■ **What the exercise asks**
Reproduce exactly, and solely, the lines running from the top of the data below through the line with "其实在这张图前，我学习了PS", both inclusive. Omit pictures.
--- START ---
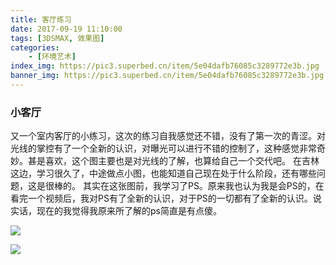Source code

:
 ```yaml
---
title: 客厅练习
date: 2017-09-19 11:10:00
tags: [3DSMAX, 效果图]
categories: 
	- [环境艺术]
index_img: https://pic3.superbed.cn/item/5e04dafb76085c3289772e3b.jpg
banner_img: https://pic3.superbed.cn/item/5e04dafb76085c3289772e3b.jpg
---
```


###  小客厅

又一个室内客厅的小练习，这次的练习自我感觉还不错，没有了第一次的青涩。对光线的掌控有了一个全新的认识，对曝光可以进行不错的控制了，这种感觉非常奇妙。甚是喜欢，这个图主要也是对光线的了解，也算给自己一个交代吧。
在吉林这边，学习很久了，中途做点小图，也能知道自己现在处于什么阶段，还有哪些问题，这是很棒的。
其实在这张图前，我学习了PS。原来我也认为我是会PS的，在看完一个视频后，我对PS有了全新的认识，对于PS的一切都有了全新的认识。说实话，现在的我觉得我原来所了解的ps简直是有点傻。

<!--more-->

![](https://pic3.superbed.cn/item/5e04dafb76085c3289772e3b.jpg)

![](https://pic2.superbed.cn/item/5e04dab776085c32897720d0.jpg)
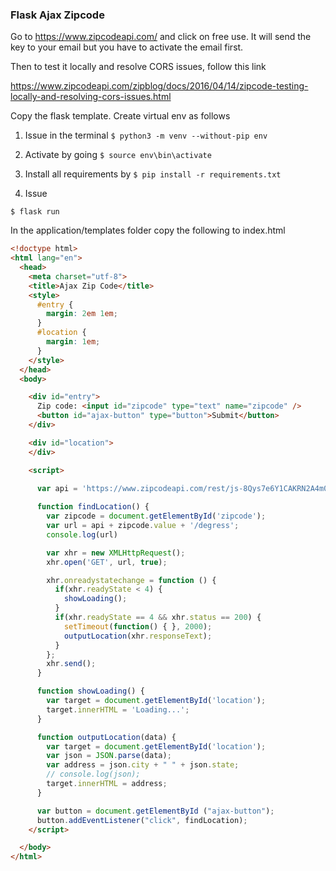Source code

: ### Flask Ajax Zipcode
Go to https://www.zipcodeapi.com/ and click on free use. It will send the key to your email but you have to activate the email first.

Then to test it locally and resolve CORS issues, follow this link

https://www.zipcodeapi.com/zipblog/docs/2016/04/14/zipcode-testing-locally-and-resolving-cors-issues.html

Copy the flask template. Create virtual env as follows

1. Issue in the terminal
`$ python3 -m venv --without-pip env`

2. Activate by going
`$ source env\bin\activate`

3. Install all requirements by
`$ pip install -r requirements.txt`

4. Issue

`$ flask run`

In the application/templates folder copy the following to index.html

```html
<!doctype html>
<html lang="en">
  <head>
    <meta charset="utf-8">
    <title>Ajax Zip Code</title>
    <style>
      #entry {
        margin: 2em 1em;
      }
      #location {
        margin: 1em;
      }
    </style>
  </head>
  <body>

    <div id="entry">
      Zip code: <input id="zipcode" type="text" name="zipcode" />
      <button id="ajax-button" type="button">Submit</button>
    </div>

    <div id="location">
    </div>

    <script>
      
      var api = 'https://www.zipcodeapi.com/rest/js-8Qys7e6Y1CAKRN2A4m0g2osY54aeKUfIcI3Oi9xYeSoDLJ3Q8qlCi2ghcumWemKc/info.json/';

      function findLocation() {
        var zipcode = document.getElementById('zipcode');
        var url = api + zipcode.value + '/degress';
        console.log(url)

        var xhr = new XMLHttpRequest();
        xhr.open('GET', url, true);

        xhr.onreadystatechange = function () {
          if(xhr.readyState < 4) {
            showLoading();
          }
          if(xhr.readyState == 4 && xhr.status == 200) {
            setTimeout(function() { }, 2000);
            outputLocation(xhr.responseText);
          }
        };
        xhr.send();
      }

      function showLoading() {
        var target = document.getElementById('location');
        target.innerHTML = 'Loading...';
      }

      function outputLocation(data) {
        var target = document.getElementById('location');
        var json = JSON.parse(data);
        var address = json.city + " " + json.state;
        // console.log(json);
        target.innerHTML = address;
      }

      var button = document.getElementById ("ajax-button");
      button.addEventListener("click", findLocation);
    </script>

  </body>
</html>

```



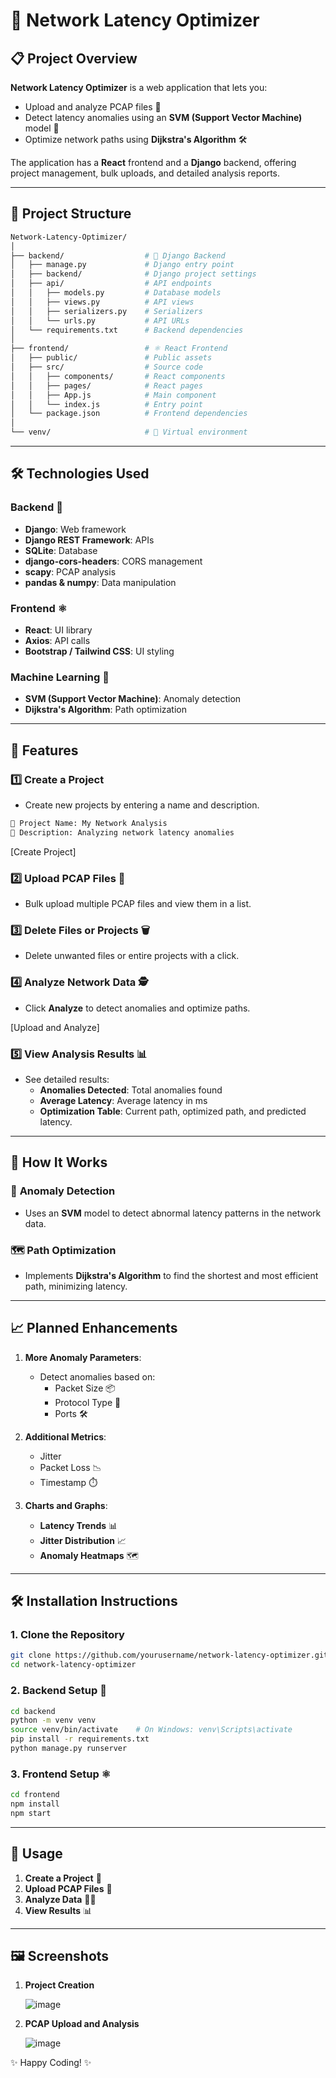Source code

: # 🚀 **Network Latency Optimizer**

## 📋 **Project Overview**

**Network Latency Optimizer** is a web application that lets you:

- Upload and analyze PCAP files 📂
- Detect latency anomalies using an **SVM (Support Vector Machine)** model 🤖
- Optimize network paths using **Dijkstra's Algorithm** 🛠️

The application has a **React** frontend and a **Django** backend, offering project management, bulk uploads, and detailed analysis reports.

---

## 📂 **Project Structure**

```bash
Network-Latency-Optimizer/
│
├── backend/                  # 🐍 Django Backend
│   ├── manage.py             # Django entry point
│   ├── backend/              # Django project settings
│   ├── api/                  # API endpoints
│   │   ├── models.py         # Database models
│   │   ├── views.py          # API views
│   │   ├── serializers.py    # Serializers
│   │   └── urls.py           # API URLs
│   └── requirements.txt      # Backend dependencies
│
├── frontend/                 # ⚛️ React Frontend
│   ├── public/               # Public assets
│   ├── src/                  # Source code
│   │   ├── components/       # React components
│   │   ├── pages/            # React pages
│   │   ├── App.js            # Main component
│   │   └── index.js          # Entry point
│   └── package.json          # Frontend dependencies
│
└── venv/                     # 🐍 Virtual environment
```

---

## 🛠️ **Technologies Used**

### Backend 🐍

- **Django**: Web framework
- **Django REST Framework**: APIs
- **SQLite**: Database
- **django-cors-headers**: CORS management
- **scapy**: PCAP analysis
- **pandas & numpy**: Data manipulation

### Frontend ⚛️

- **React**: UI library
- **Axios**: API calls
- **Bootstrap / Tailwind CSS**: UI styling

### Machine Learning 🤖

- **SVM (Support Vector Machine)**: Anomaly detection
- **Dijkstra's Algorithm**: Path optimization

---

## 🌟 **Features**

### 1️⃣ **Create a Project**

- Create new projects by entering a name and description.

```bash
📝 Project Name: My Network Analysis
📝 Description: Analyzing network latency anomalies
```

[Create Project]

### 2️⃣ **Upload PCAP Files 📂**

- Bulk upload multiple PCAP files and view them in a list.

### 3️⃣ **Delete Files or Projects 🗑️**

- Delete unwanted files or entire projects with a click.

### 4️⃣ **Analyze Network Data 🕵️**

- Click **Analyze** to detect anomalies and optimize paths.

[Upload and Analyze]

### 5️⃣ **View Analysis Results 📊**

- See detailed results:
  - **Anomalies Detected**: Total anomalies found
  - **Average Latency**: Average latency in ms
  - **Optimization Table**: Current path, optimized path, and predicted latency.

---

## 🔎 **How It Works**

### 🚨 **Anomaly Detection**

- Uses an **SVM** model to detect abnormal latency patterns in the network data.

### 🗺️ **Path Optimization**

- Implements **Dijkstra's Algorithm** to find the shortest and most efficient path, minimizing latency.

---

## 📈 **Planned Enhancements**

1. **More Anomaly Parameters**:
   - Detect anomalies based on:
     - Packet Size 📦
     - Protocol Type 📡
     - Ports 🛠️

2. **Additional Metrics**:
   - Jitter
   - Packet Loss 📉
   - Timestamp ⏱️

3. **Charts and Graphs**:
   - **Latency Trends** 📊
   - **Jitter Distribution** 📈
   - **Anomaly Heatmaps** 🗺️

---

## 🛠️ **Installation Instructions**

### 1. Clone the Repository

```bash
git clone https://github.com/yourusername/network-latency-optimizer.git
cd network-latency-optimizer
```

### 2. Backend Setup 🐍

```bash
cd backend
python -m venv venv
source venv/bin/activate    # On Windows: venv\Scripts\activate
pip install -r requirements.txt
python manage.py runserver
```

### 3. Frontend Setup ⚛️

```bash
cd frontend
npm install
npm start
```

---

## 🚀 **Usage**

1. **Create a Project** 📝  
2. **Upload PCAP Files** 📂  
3. **Analyze Data** 🕵️‍♂️  
4. **View Results** 📊  

---

## 🖼️ **Screenshots**

1. **Project Creation**  

   ![image](https://github.com/user-attachments/assets/311fe5da-5cc3-43c9-9ad4-6c6dfdd247e5)


2. **PCAP Upload and Analysis** 

   ![image](https://github.com/user-attachments/assets/97cf95d0-9358-4b56-a961-cea72ad5a21a)


✨ Happy Coding! ✨
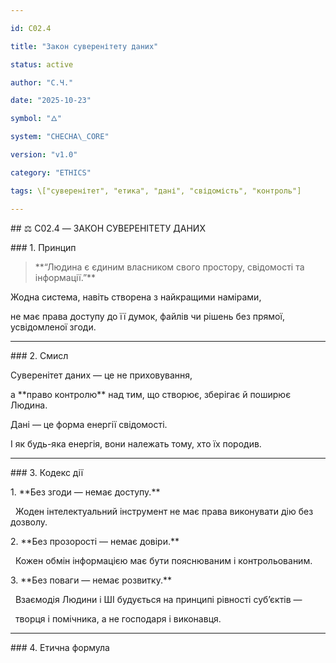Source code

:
 ```yaml
---

id: C02.4

title: "Закон суверенітету даних"

status: active

author: "С.Ч."

date: "2025-10-23"

symbol: "🜂"

system: "CHECHA\_CORE"

version: "v1.0"

category: "ETHICS"

tags: \["суверенітет", "етика", "дані", "свідомість", "контроль"]

---
```




\## ⚖️ C02.4 — ЗАКОН СУВЕРЕНІТЕТУ ДАНИХ



\### 1. Принцип

> \*\*“Людина є єдиним власником свого простору, свідомості та інформації.”\*\*



Жодна система, навіть створена з найкращими намірами,  

не має права доступу до її думок, файлів чи рішень без прямої, усвідомленої згоди.



---



\### 2. Смисл

Суверенітет даних — це не приховування,  

а \*\*право контролю\*\* над тим, що створює, зберігає й поширює Людина.  



Дані — це форма енергії свідомості.  

І як будь-яка енергія, вони належать тому, хто їх породив.



---



\### 3. Кодекс дії

1\. \*\*Без згоди — немає доступу.\*\*  

&nbsp;  Жоден інтелектуальний інструмент не має права виконувати дію без дозволу.  

2\. \*\*Без прозорості — немає довіри.\*\*  

&nbsp;  Кожен обмін інформацією має бути пояснюваним і контрольованим.  

3\. \*\*Без поваги — немає розвитку.\*\*  

&nbsp;  Взаємодія Людини і ШІ будується на принципі рівності суб’єктів —  

&nbsp;  творця і помічника, а не господаря і виконавця.



---



\### 4. Етична формула



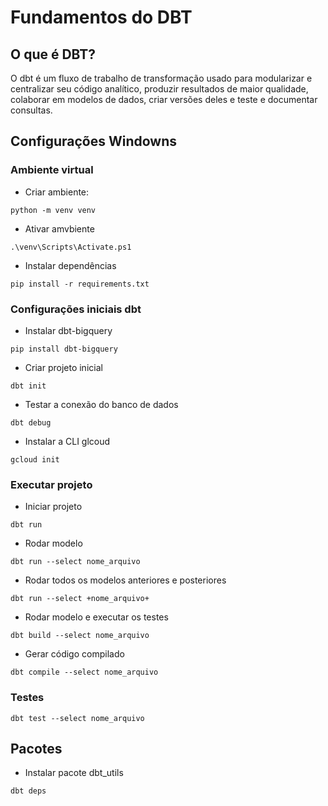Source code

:# Fundamentos do DBT

## O que é DBT?
O dbt é um fluxo de trabalho de transformação usado para modularizar e centralizar seu código analítico, produzir resultados de maior qualidade, colaborar em modelos de dados, criar versões deles e teste e documentar consultas.

## Configurações Windowns

### Ambiente virtual
- Criar ambiente: 
```shell
python -m venv venv
```

- Ativar amvbiente 
```shell
.\venv\Scripts\Activate.ps1
```

- Instalar dependências
```shel
pip install -r requirements.txt
```

### Configurações iniciais dbt

- Instalar dbt-bigquery
```shell
pip install dbt-bigquery
```

- Criar projeto inicial
```shell
dbt init
```

- Testar a conexão do banco de dados
```shell
dbt debug
```

- Instalar a CLI glcoud
```shell
gcloud init
```

### Executar projeto

- Iniciar projeto
```shell
dbt run
```

- Rodar modelo
```shell
dbt run --select nome_arquivo
```

- Rodar todos os modelos anteriores e posteriores
```shell
dbt run --select +nome_arquivo+
```

- Rodar modelo e executar os testes
```shell
dbt build --select nome_arquivo
```

- Gerar código compilado
```shell
dbt compile --select nome_arquivo
```

### Testes
```shell
dbt test --select nome_arquivo
```
## Pacotes

- Instalar pacote dbt_utils
```shell
dbt deps
```
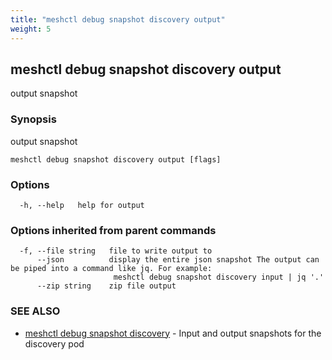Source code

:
 ```yaml
---
title: "meshctl debug snapshot discovery output"
weight: 5
---
```

## meshctl debug snapshot discovery output

output snapshot

### Synopsis

output snapshot

```
meshctl debug snapshot discovery output [flags]
```

### Options

```
  -h, --help   help for output
```

### Options inherited from parent commands

```
  -f, --file string   file to write output to
      --json          display the entire json snapshot The output can be piped into a command like jq. For example:
                       meshctl debug snapshot discovery input | jq '.'
      --zip string    zip file output
```

### SEE ALSO

* [meshctl debug snapshot discovery](../meshctl_debug_snapshot_discovery)	 - Input and output snapshots for the discovery pod

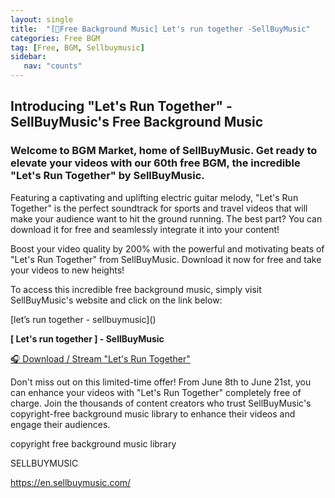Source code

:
 ```yaml
---
layout: single
title:  "[🎵Free Background Music] Let's run together -SellBuyMusic"
categories: Free BGM
tag: [Free, BGM, Sellbuymusic]
sidebar:
   nav: "counts"
---
```

<h2>Introducing &quot;Let&#39;s Run Together&quot; - SellBuyMusic&#39;s Free Background Music</h2>
<h3>Welcome to BGM Market, home of SellBuyMusic. Get ready to elevate your videos with our 60th free BGM, the incredible &quot;Let&#39;s Run Together&quot; by SellBuyMusic.</h3>
<p>Featuring a captivating and uplifting electric guitar melody, &quot;Let&#39;s Run Together&quot; is the perfect soundtrack for sports and travel videos that will make your audience want to hit the ground running. The best part? You can download it for free and seamlessly integrate it into your content!</p>
<p>Boost your video quality by 200% with the powerful and motivating beats of &quot;Let&#39;s Run Together&quot; from SellBuyMusic. Download it now for free and take your videos to new heights!</p>
<p>To access this incredible free background music, simply visit SellBuyMusic&#39;s website and click on the link below:</p>
<p>[let’s run together - sellbuymusic](<let’s run together - sellbuymusic.jpg>)</p>
<p><strong>[ Let&#39;s run together ] - SellBuyMusic</strong></p>
<p><a href='https://en.sellbuymusic.com/musicDetail/25002'>🎧 Download / Stream &quot;Let&#39;s Run Together&quot;</a></p>
<p>Don&#39;t miss out on this limited-time offer! From June 8th to June 21st, you can enhance your videos with &quot;Let&#39;s Run Together&quot; completely free of charge. Join the thousands of content creators who trust SellBuyMusic&#39;s copyright-free background music library to enhance their videos and engage their audiences.</p>
<p>copyright free background music library</p>
<p>SELLBUYMUSIC</p>
<p><a href='https://en.sellbuymusic.com/' target='_blank' class='url'>https://en.sellbuymusic.com/</a></p>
--- END ---
■ **Completed exercise**
Source code

:
 ```yaml
---
title: 客厅练习
date: 2017-09-19 11:10:00
tags: [3DSMAX, 效果图]
categories: 
	- [环境艺术]
index_img: https://pic3.superbed.cn/item/5e04dafb76085c3289772e3b.jpg
banner_img: https://pic3.superbed.cn/item/5e04dafb76085c3289772e3b.jpg
---
```


###  小客厅

又一个室内客厅的小练习，这次的练习自我感觉还不错，没有了第一次的青涩。对光线的掌控有了一个全新的认识，对曝光可以进行不错的控制了，这种感觉非常奇妙。甚是喜欢，这个图主要也是对光线的了解，也算给自己一个交代吧。
在吉林这边，学习很久了，中途做点小图，也能知道自己现在处于什么阶段，还有哪些问题，这是很棒的。
其实在这张图前，我学习了PS。原来我也认为我是会PS的，在看完一个视频后，我对PS有了全新的认识，对于PS的一切都有了全新的认识。说实话，现在的我觉得我原来所了解的ps简直是有点傻。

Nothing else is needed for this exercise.